CELSR1 Antibody, HRP conjugated

What is CELSR1 and what cellular functions does it perform?

CELSR1 is a receptor that plays a crucial role in cell/cell signaling during nervous system formation . It belongs to the adhesion G protein-coupled receptor (aGPCR) family and is also known by several other names including CDHF9, FMI2, Cadherin family member 9, and Flamingo homolog 2 (hFmi2) . With a calculated molecular weight of 329 kDa, CELSR1 is a large protein with multiple functional domains . Recent research has shown that CELSR1 has neuroprotective effects in cerebral ischemic injury by reducing cell apoptosis in the peri-infarct cerebral cortex and promoting neurogenesis and angiogenesis, primarily through the Wnt/PKC pathway . This makes it an important target for stroke research, as it has been identified as a susceptibility gene for ischemic stroke .

What are the validated applications for CELSR1 antibodies?

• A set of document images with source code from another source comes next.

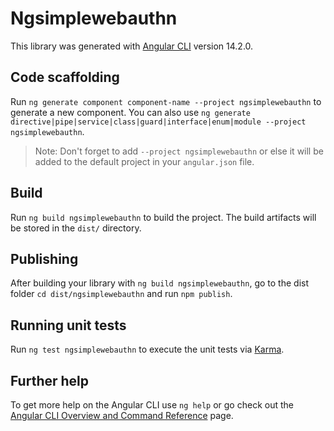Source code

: # Ngsimplewebauthn

This library was generated with [Angular CLI](https://github.com/angular/angular-cli) version 14.2.0.

## Code scaffolding

Run `ng generate component component-name --project ngsimplewebauthn` to generate a new component. You can also use `ng generate directive|pipe|service|class|guard|interface|enum|module --project ngsimplewebauthn`.
> Note: Don't forget to add `--project ngsimplewebauthn` or else it will be added to the default project in your `angular.json` file. 

## Build

Run `ng build ngsimplewebauthn` to build the project. The build artifacts will be stored in the `dist/` directory.

## Publishing

After building your library with `ng build ngsimplewebauthn`, go to the dist folder `cd dist/ngsimplewebauthn` and run `npm publish`.

## Running unit tests

Run `ng test ngsimplewebauthn` to execute the unit tests via [Karma](https://karma-runner.github.io).

## Further help

To get more help on the Angular CLI use `ng help` or go check out the [Angular CLI Overview and Command Reference](https://angular.io/cli) page.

Based on current research literature, CELSR1 antibodies have been validated for several experimental applications:

• Western Blot (WB): CELSR1 antibodies such as ab225889 have been validated for detecting the target protein at approximately 329 kDa in human cell lines including HeLa, HEK-293T, and Jurkat .

• Immunoprecipitation (IP): Antibodies like ab225889 have been confirmed effective for pulling down CELSR1 from human cell lysates .

• ELISA: Antibodies such as 20270-1-AP have demonstrated reactivity with human samples in ELISA applications .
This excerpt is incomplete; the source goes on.